Condividi tramite


Lineage for models and experiments

In modern business intelligence (BI) projects, understanding the flow of data from the data source to its destination can be a challenge. The challenge is even bigger if you build advanced analytical projects that span multiple data sources, items, and dependencies.

Questions like "What happens if I change this data?" or "Why isn't this report up to date?" can be hard to answer. Such questions might require a team of experts or deep investigation to understand. The Microsoft Fabric lineage view helps you answer these questions.

Lineage and machine learning

There are several reasons why lineage is important in your machine learning workflow:

  • Reproducibility: Knowing the lineage of a model makes it easier to reproduce the model and its results. If someone else wants to replicate the model, they can follow the same steps that you used to create it, and use the same data and parameters.
  • Transparency: Understanding the lineage of a model helps to increase its transparency. Stakeholders, such as regulators or users, can understand how the model was created, and how it works. This factor can be important for ensuring fairness, accountability, and ethical considerations.
  • Debugging: If a model doesn't perform as expected, knowing its lineage can help to identify the source of the problem. By examining the training data, parameters, and decisions that were made during the training process, users might be able to identify issues that affect the model's performance.
  • Improvement: Knowing the lineage of a model can also help to improve it. By understanding how the model was created and trained, users might be able to make changes to the training data, parameters, or process that can improve the model's accuracy or other performance metrics.

Data science item types

Microsoft Fabric integrates machine learning models and experiments into a unified platform. As part of this approach, users can browse the relationship between Fabric Data Science items and other Fabric items.

Machine learning models

In Fabric, users can create and manage machine learning models. A machine learning model item represents a versioned list of models, which allows users to browse the various iterations of the model.

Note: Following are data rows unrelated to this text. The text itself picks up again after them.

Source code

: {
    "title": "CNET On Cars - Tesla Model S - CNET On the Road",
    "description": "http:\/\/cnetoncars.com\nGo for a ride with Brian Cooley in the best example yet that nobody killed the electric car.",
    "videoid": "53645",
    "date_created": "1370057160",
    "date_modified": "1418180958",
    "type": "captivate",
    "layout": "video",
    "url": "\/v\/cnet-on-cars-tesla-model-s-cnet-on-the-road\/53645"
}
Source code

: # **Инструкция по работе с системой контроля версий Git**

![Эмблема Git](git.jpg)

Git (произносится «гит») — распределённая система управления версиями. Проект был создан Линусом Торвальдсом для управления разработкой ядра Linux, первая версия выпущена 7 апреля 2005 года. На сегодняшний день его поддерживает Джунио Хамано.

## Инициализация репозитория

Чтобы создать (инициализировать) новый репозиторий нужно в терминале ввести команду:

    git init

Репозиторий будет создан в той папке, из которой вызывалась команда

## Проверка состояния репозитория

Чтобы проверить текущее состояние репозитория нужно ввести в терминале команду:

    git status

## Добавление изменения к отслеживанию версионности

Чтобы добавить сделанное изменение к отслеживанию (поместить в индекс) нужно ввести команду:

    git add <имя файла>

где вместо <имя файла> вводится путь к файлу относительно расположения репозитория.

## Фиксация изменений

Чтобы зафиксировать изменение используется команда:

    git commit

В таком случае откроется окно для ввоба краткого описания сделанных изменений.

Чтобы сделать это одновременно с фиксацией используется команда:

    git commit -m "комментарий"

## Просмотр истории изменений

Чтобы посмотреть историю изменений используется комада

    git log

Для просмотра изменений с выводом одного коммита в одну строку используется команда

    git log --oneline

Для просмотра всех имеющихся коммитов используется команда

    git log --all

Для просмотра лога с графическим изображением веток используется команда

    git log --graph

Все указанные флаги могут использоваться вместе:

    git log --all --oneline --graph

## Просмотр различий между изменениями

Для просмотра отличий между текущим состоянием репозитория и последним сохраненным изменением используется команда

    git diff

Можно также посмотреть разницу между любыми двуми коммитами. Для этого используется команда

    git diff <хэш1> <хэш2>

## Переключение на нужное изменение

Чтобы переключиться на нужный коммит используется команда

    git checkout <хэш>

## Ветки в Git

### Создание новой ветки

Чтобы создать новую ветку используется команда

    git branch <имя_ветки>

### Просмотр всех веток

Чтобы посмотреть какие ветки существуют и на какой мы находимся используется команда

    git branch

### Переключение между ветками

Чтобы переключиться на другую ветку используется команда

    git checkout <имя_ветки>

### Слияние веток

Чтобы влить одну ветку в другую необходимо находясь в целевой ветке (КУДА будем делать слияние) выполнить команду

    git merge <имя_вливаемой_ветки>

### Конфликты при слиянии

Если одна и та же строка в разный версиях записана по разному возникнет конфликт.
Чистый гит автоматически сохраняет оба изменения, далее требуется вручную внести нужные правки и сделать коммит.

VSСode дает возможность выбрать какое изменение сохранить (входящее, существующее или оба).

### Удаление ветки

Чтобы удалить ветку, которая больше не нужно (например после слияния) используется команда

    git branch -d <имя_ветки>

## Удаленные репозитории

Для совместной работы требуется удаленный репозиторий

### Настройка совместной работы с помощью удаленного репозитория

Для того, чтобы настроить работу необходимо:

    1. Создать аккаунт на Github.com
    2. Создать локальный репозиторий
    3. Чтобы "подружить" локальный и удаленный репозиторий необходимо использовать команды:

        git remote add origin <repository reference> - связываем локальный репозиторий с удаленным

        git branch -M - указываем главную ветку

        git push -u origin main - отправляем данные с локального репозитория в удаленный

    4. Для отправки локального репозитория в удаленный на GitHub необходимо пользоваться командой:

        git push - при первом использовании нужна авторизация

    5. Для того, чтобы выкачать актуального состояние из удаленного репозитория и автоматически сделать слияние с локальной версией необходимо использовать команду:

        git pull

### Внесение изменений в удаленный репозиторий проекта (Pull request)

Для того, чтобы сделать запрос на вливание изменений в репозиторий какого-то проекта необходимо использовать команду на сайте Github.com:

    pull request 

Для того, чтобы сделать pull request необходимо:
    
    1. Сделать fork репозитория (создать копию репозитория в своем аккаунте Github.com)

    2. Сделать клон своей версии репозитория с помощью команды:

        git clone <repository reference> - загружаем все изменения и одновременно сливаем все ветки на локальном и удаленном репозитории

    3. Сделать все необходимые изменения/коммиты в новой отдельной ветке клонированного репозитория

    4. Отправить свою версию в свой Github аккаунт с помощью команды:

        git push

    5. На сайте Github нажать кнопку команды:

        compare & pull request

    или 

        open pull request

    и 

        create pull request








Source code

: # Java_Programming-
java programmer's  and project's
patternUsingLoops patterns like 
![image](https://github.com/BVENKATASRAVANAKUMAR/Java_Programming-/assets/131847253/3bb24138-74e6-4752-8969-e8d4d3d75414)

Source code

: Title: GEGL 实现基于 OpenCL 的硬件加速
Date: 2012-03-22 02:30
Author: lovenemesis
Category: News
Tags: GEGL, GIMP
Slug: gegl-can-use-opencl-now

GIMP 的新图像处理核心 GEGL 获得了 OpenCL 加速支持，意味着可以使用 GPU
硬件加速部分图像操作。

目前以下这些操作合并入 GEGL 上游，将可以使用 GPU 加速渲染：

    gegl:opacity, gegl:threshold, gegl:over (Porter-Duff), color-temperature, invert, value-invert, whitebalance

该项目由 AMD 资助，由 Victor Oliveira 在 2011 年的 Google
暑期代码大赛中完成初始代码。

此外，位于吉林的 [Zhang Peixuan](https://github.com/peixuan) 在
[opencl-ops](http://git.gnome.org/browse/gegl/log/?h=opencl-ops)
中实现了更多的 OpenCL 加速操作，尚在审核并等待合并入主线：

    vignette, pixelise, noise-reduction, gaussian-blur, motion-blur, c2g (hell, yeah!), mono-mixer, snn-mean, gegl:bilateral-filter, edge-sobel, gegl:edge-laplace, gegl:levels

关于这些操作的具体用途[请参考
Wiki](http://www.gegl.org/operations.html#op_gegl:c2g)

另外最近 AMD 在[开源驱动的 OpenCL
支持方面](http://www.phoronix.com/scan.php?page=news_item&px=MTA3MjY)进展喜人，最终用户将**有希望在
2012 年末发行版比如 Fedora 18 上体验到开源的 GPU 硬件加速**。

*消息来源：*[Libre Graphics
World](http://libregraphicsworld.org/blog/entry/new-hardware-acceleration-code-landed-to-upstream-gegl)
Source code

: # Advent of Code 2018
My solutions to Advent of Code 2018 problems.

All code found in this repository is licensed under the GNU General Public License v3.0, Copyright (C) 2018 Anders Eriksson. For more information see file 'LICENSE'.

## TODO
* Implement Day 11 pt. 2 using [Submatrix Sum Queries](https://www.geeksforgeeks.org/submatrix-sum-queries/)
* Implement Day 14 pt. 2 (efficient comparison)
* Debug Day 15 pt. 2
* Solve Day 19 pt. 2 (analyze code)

In the lineage view, users can browse the relationship between a machine learning model and other Fabric items to answer the following questions:

  • What is the relationship between machine learning models and experiments in my workspace?
  • Which machine learning models exist in my workspace?
  • How can I trace back the lineage to see which Lakehouse items were related to this model?

Machine learning experiments

A machine learning experiment is the primary unit of organization and control for all related machine learning runs.

In the lineage view, users can browse the relationship between a machine learning experiment and other Fabric items to answer the following questions:

  • What is the relationship between machine learning experiments and code items in my workspace? For example, what's the relationship between notebooks and Spark Job Definitions?
  • Which machine learning experiments exist in my workspace?
  • How can I trace back the lineage to see which Lakehouse items were related to this experiment?

Explore lineage view

Every Fabric workspace has a built-in lineage view. To access this view, you must have at least the Contributor role within the workspace. To learn more about permissions in Fabric, see Data science roles and permissions.

To access the lineage view:

  1. Select your Fabric workspace and then navigate to the workspace list.

    Image showing workspace list view in Fabric.

  2. Switch from the workspace List view to the Workspace Lineage view.

    Image showing workspace lineage view in Fabric.

  3. You can also navigate to Lineage view for a specific item by opening the context menu and selecting to view the workspace or item lineage.

    Image showing context menu in Fabric for a given item.